Il caposquadra ha così proposto ricorso d’innanzi alla Corte di Cassazione.
La Suprema Corte ha condiviso l’impostazione dei giudici di merito, sostenendo che si è comunque in presenza di un caposquadra di fatto anche se la legge non prevede la figura del preposto di fatto, cioè la figura di un operaio che in un gruppo, anche se ristretto a due sole persone, come nel caso in esame, agisca come caposquadra e ne esplichi in concreto le mansioni. Nel caso in cui sul piano pratico ciò avvenga, non è esclusa la responsabilità di questo soggetto, se si verifica comunque un evento colposo, anche in seguito agli ordini che egli ha impartito.
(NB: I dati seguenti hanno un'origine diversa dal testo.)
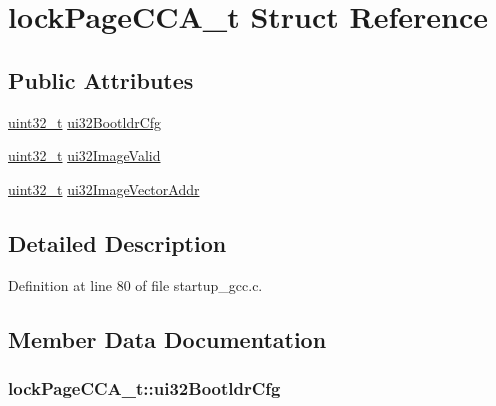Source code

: \hypertarget{structlock_page_c_c_a__t}{}\section{lock\+Page\+C\+C\+A\+\_\+t Struct Reference}
\label{structlock_page_c_c_a__t}
\subsection*{Public Attributes}
\begin{DoxyCompactItemize}
\item 
\hyperlink{_p_e___types_8h_a33594304e786b158f3fb30289278f5af}{uint32\+\_\+t} \hyperlink{structlock_page_c_c_a__t_af364eb3cf5e990aa74ea41c942c7602e}{ui32\+Bootldr\+Cfg}
\item 
\hyperlink{_p_e___types_8h_a33594304e786b158f3fb30289278f5af}{uint32\+\_\+t} \hyperlink{structlock_page_c_c_a__t_a0573834c9ceef140f803ec4add9e0755}{ui32\+Image\+Valid}
\item 
\hyperlink{_p_e___types_8h_a33594304e786b158f3fb30289278f5af}{uint32\+\_\+t} \hyperlink{structlock_page_c_c_a__t_a3be3ba56d40ebd68ce33292d650097c8}{ui32\+Image\+Vector\+Addr}
\end{DoxyCompactItemize}


\subsection{Detailed Description}


Definition at line 80 of file startup\+\_\+gcc.\+c.



\subsection{Member Data Documentation}
\subsubsection[{\texorpdfstring{ui32\+Bootldr\+Cfg}{ui32BootldrCfg}}]{ lock\+Page\+C\+C\+A\+\_\+t\+::ui32\+Bootldr\+Cfg}\hypertarget{structlock_page_c_c_a__t_af364eb3cf5e990aa74ea41c942c7602e}{}\label{structlock_page_c_c_a__t_af364eb3cf5e990aa74ea41c942c7602e}


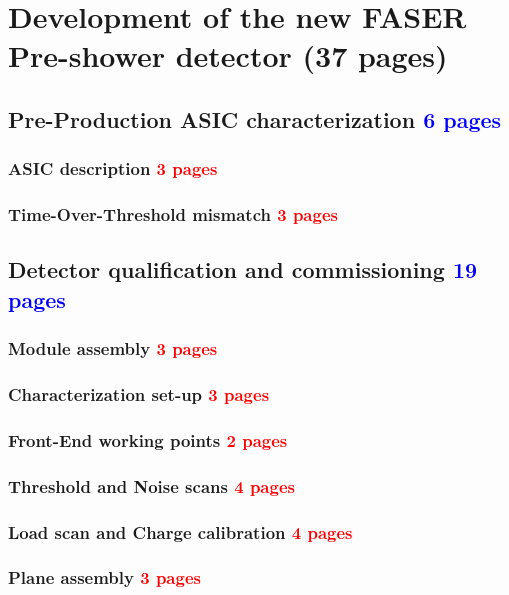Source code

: \chapter{Development of the new FASER Pre-shower detector (37 pages)}
	\section{Pre-Production ASIC characterization \textcolor{blue}{ 6 pages}}
		\subsection{ASIC description \textcolor{red}{ 3 pages}} 
		\subsection{Time-Over-Threshold mismatch \textcolor{red}{ 3 pages}}
		
	\clearpage	
	\section{Detector qualification and commissioning \textcolor{blue}{ 19 pages}}
		\subsection{Module assembly \textcolor{red}{ 3 pages}}
		\subsection{Characterization set-up \textcolor{red}{ 3 pages}}
		\subsection{Front-End working points \textcolor{red}{ 2 pages}}
		\subsection{Threshold and Noise scans \textcolor{red}{ 4 pages}}
		\subsection{Load scan and Charge calibration \textcolor{red}{ 4 pages}} 
		\subsection{Plane assembly \textcolor{red}{ 3 pages}}
	
	\clearpage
Infatti la qualifica e le responsabilità del preposto non competono solo ai soggetti forniti di titoli professionali o di formali investiture, ma a chiunque si trovi in una posizione di supremazia sia pure embrionale, tale cioè da porlo in condizione di dirigere l’attività lavorativa di altri operai soggetti ai suoi ordini. In sostanza, preposto può essere chi, in una formazione per quanto piccola di lavoratori, anche se composta soltanto da due uomini, esplica le mansioni di caposquadra, fuori dell’immediata direzione di altra persona a lui soprastante (Cass. 2642/1986).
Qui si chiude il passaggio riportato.